━━ Dataset records ━━

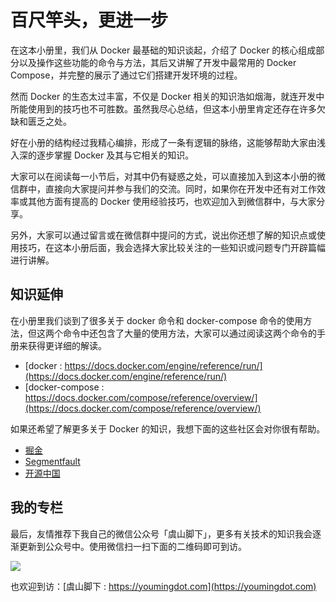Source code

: # 百尺竿头，更进一步

在这本小册里，我们从 Docker 最基础的知识谈起，介绍了 Docker 的核心组成部分以及操作这些功能的命令与方法，其后又讲解了开发中最常用的 Docker Compose，并完整的展示了通过它们搭建开发环境的过程。

然而 Docker 的生态太过丰富，不仅是 Docker 相关的知识浩如烟海，就连开发中所能使用到的技巧也不可胜数。虽然我尽心总结，但这本小册里肯定还存在许多欠缺和匮乏之处。

好在小册的结构经过我精心编排，形成了一条有逻辑的脉络，这能够帮助大家由浅入深的逐步掌握 Docker 及其与它相关的知识。

大家可以在阅读每一小节后，对其中仍有疑惑之处，可以直接加入到这本小册的微信群中，直接向大家提问并参与我们的交流。同时，如果你在开发中还有对工作效率或其他方面有提高的 Docker 使用经验技巧，也欢迎加入到微信群中，与大家分享。

另外，大家可以通过留言或在微信群中提问的方式，说出你还想了解的知识点或使用技巧，在这本小册后面，我会选择大家比较关注的一些知识或问题专门开辟篇幅进行讲解。

## 知识延伸

在小册里我们谈到了很多关于 docker 命令和 docker-compose 命令的使用方法，但这两个命令中还包含了大量的使用方法，大家可以通过阅读这两个命令的手册来获得更详细的解读。

*   [docker : https://docs.docker.com/engine/reference/run/](https://docs.docker.com/engine/reference/run/)
*   [docker-compose : https://docs.docker.com/compose/reference/overview/](https://docs.docker.com/compose/reference/overview/)

如果还希望了解更多关于 Docker 的知识，我想下面的这些社区会对你很有帮助。

*   [掘金](https://juejin.im/tag/Docker)
*   [Segmentfault](https://segmentfault.com/t/docker)
*   [开源中国](https://www.oschina.net/question/tag/docker)

## 我的专栏

最后，友情推荐下我自己的微信公众号「虞山脚下」，更多有关技术的知识我会逐渐更新到公众号中。使用微信扫一扫下面的二维码即可到访。

![](//images.weserv.nl/?url=user-gold-cdn.xitu.io/2018/10/8/166530142aefeb7a?w=258&h=258&f=jpeg&s=27874)

也欢迎到访：[虞山脚下 : https://youmingdot.com](https://youmingdot.com)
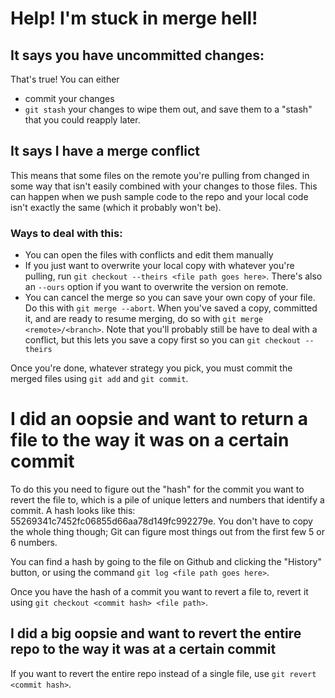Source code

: # Help! I'm stuck in merge hell!

## It says you have uncommitted changes:
That's true! You can either 
 - commit your changes
 - `git stash` your changes to wipe them out, and save them to a "stash" that you could reapply later.

## It says I have a merge conflict
This means that some files on the remote you're pulling from changed in some way that isn't easily combined with your changes to those files. This can happen when we push sample code to the repo and your local code isn't exactly the same (which it probably won't be).

### Ways to deal with this:
- You can open the files with conflicts and edit them manually
- If you just want to overwrite your local copy with whatever you're pulling, run `git checkout --theirs <file path goes here>`. There's also an `--ours` option if you want to overwrite the version on remote.
- You can cancel the merge so you can save your own copy of your file. Do this with `git merge --abort`. When you've saved a copy, committed it, and are ready to resume merging, do so with `git merge <remote>/<branch>`. Note that you'll probably still be have to deal with a conflict, but this lets you save a copy first so you can `git checkout --theirs`

Once you're done, whatever strategy you pick, you must commit the merged files using `git add` and `git commit`.

# I did an oopsie and want to return a file to the way it was on a certain commit

To do this you need to figure out the "hash" for the commit you want to revert the file to, which is a pile of unique letters and numbers that identify a commit. A hash looks like this: 55269341c7452fc06855d66aa78d149fc992279e. You don't have to copy the whole thing though; Git can figure most things out from the first few 5 or 6 numbers.

You can find a hash by going to the file on Github and clicking the "History" button, or using the command `git log <file path goes here>`.

Once you have the hash of a commit you want to revert a file to, revert it using `git checkout <commit hash> <file path>`.

## I did a big oopsie and want to revert the entire repo to the way it was at a certain commit
If you want to revert the entire repo instead of a single file, use `git revert <commit hash>`.

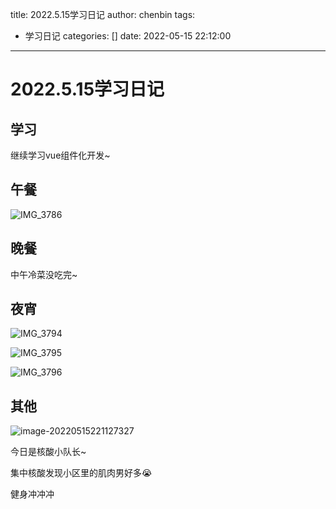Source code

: title: 2022.5.15学习日记
author: chenbin
tags:
  - 学习日记
categories: []
date: 2022-05-15 22:12:00
---
# 2022.5.15学习日记

## 学习

继续学习vue组件化开发~

## 午餐

![IMG_3786](https://ypyun-cdn.u1n1.com/img/picgo/2022/05/15/20220515221015.JPG)

## 晚餐

中午冷菜没吃完~

## 夜宵

![IMG_3794](https://ypyun-cdn.u1n1.com/img/picgo/2022/05/15/20220515221028.JPG)

![IMG_3795](https://ypyun-cdn.u1n1.com/img/picgo/2022/05/15/20220515221029.JPG)

![IMG_3796](https://ypyun-cdn.u1n1.com/img/picgo/2022/05/15/20220515221053.JPG)

## 其他

![image-20220515221127327](https://ypyun-cdn.u1n1.com/img/picgo/2022/05/15/20220515221302.png)

今日是核酸小队长~

集中核酸发现小区里的肌肉男好多😭

健身冲冲冲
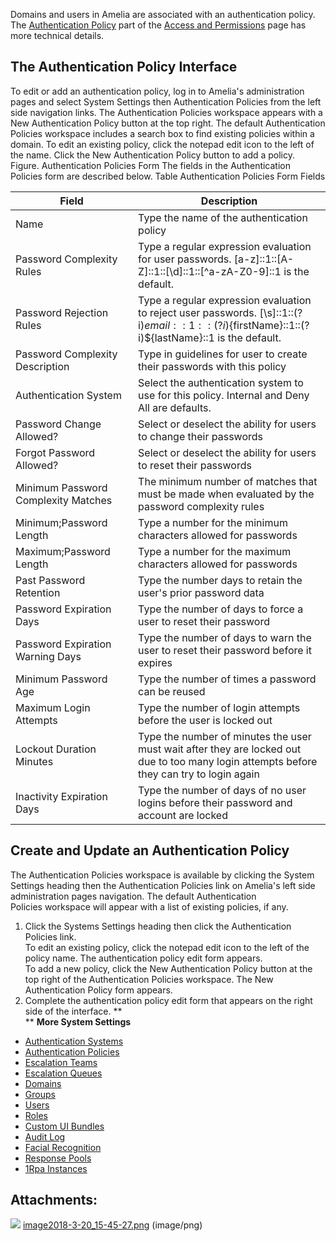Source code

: Domains and users in Amelia are associated with an authentication policy. The [Authentication Policy](https://docs.ipsoft.com/display/AmeliaDocsV3/Access+and+Permissions#AccessandPermissions-AuthPolicies) part of the [Access and Permissions](https://docs.ipsoft.com/display/AmeliaDocsV3/Access+and+Permissions) page has more technical details.
## The Authentication Policy Interface
To edit or add an authentication policy, log in to Amelia's administration pages and select System Settings then Authentication Policies from the left side navigation links. The Authentication Policies workspace appears with a New Authentication Policy button at the top right.
The default Authentication Policies workspace includes a search box to find existing policies within a domain. To edit an existing policy, click the notepad edit icon to the left of the name. Click the New Authentication Policy button to add a policy.
Figure. Authentication Policies Form
The fields in the Authentication Policies form are described below.
Table Authentication Policies Form Fields

| Field | Description |
| ----|----|
| Name | Type the name of the authentication policy |
| Password Complexity Rules | Type a regular expression evaluation for user passwords. [a-z]::1::[A-Z]::1::[\d]::1::[^a-zA-Z0-9]::1 is the default. |
| Password Rejection Rules | Type a regular expression evaluation to reject user passwords. [\s]::1::(?i)${email}::1::(?i)${firstName}::1::(?i)${lastName}::1 is the default. |
| Password Complexity Description | Type in guidelines for user to create their passwords with this policy |
| Authentication System | Select the authentication system to use for this policy. Internal and Deny All are defaults. |
| Password Change Allowed? | Select or deselect the ability for users to change their passwords |
| Forgot Password Allowed? | Select or deselect the ability for users to reset their passwords |
| Minimum Password Complexity Matches | The minimum number of matches that must be made when evaluated by the password complexity rules |
| Minimum;Password Length | Type a number for the minimum characters allowed for passwords |
| Maximum;Password Length | Type a number for the maximum characters allowed for passwords |
| Past Password Retention | Type the number days to retain the user's prior password data |
| Password Expiration Days | Type the number of days to force a user to reset their password |
| Password Expiration Warning Days | Type the number of days to warn the user to reset their password before it expires |
| Minimum Password Age | Type the number of times a password can be reused |
| Maximum Login Attempts | Type the number of login attempts before the user is locked out |
| Lockout Duration Minutes | Type the number of minutes the user must wait after they are locked out due to too many login attempts before they can try to login again |
| Inactivity Expiration Days | Type the number of days of no user logins before their password and account are locked |

## Create and Update an Authentication Policy
The Authentication Policies workspace is available by clicking the System Settings heading then the Authentication Policies link on Amelia's left side administration pages navigation. The default Authentication Policies workspace will appear with a list of existing policies, if any.
1.  Click the Systems Settings heading then click the Authentication Policies link.  
    To edit an existing policy, click the notepad edit icon to the left of the policy name. The authentication policy edit form appears.  
    To add a new policy, click the New Authentication Policy button at the top right of the Authentication Policies workspace. The New Authentication Policy form appears.
2.  Complete the authentication policy edit form that appears on the right side of the interface.
**  
**
**More System Settings**
-   [Authentication Systems](Authentication%20Systems)
-   [Authentication Policies](Authentication%20Policies)
-   [Escalation Teams](Escalation%20Teams)
-   [Escalation Queues](Escalation%20Queues)
-   [Domains](Domains)
-   [Groups](Groups)
-   [Users](Users)
-   [Roles](Roles)
-   [Custom UI Bundles](Custom%20UI%20Bundles)
-   [Audit Log](Audit%20Log)
-   [Facial Recognition](Facial%20Recognition)
-   [Response Pools](Response%20Pools)
-   [1Rpa Instances](1Rpa%20Instances)
## Attachments:
![](images/icons/bullet_blue.gif) [image2018-3-20_15-45-27.png](attachments/11940263/11940264.png) (image/png)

━━━

| Description of the task |
Above are the lines; repeat exactly the ones from the line containing "The fields in" down to the line containing "authentication policy |", both inclusive.

| Output of the exercise |
The fields in the Authentication Policies form are described below.
Table Authentication Policies Form Fields

| Field | Description |
| ----|----|
| Name | Type the name of the authentication policy |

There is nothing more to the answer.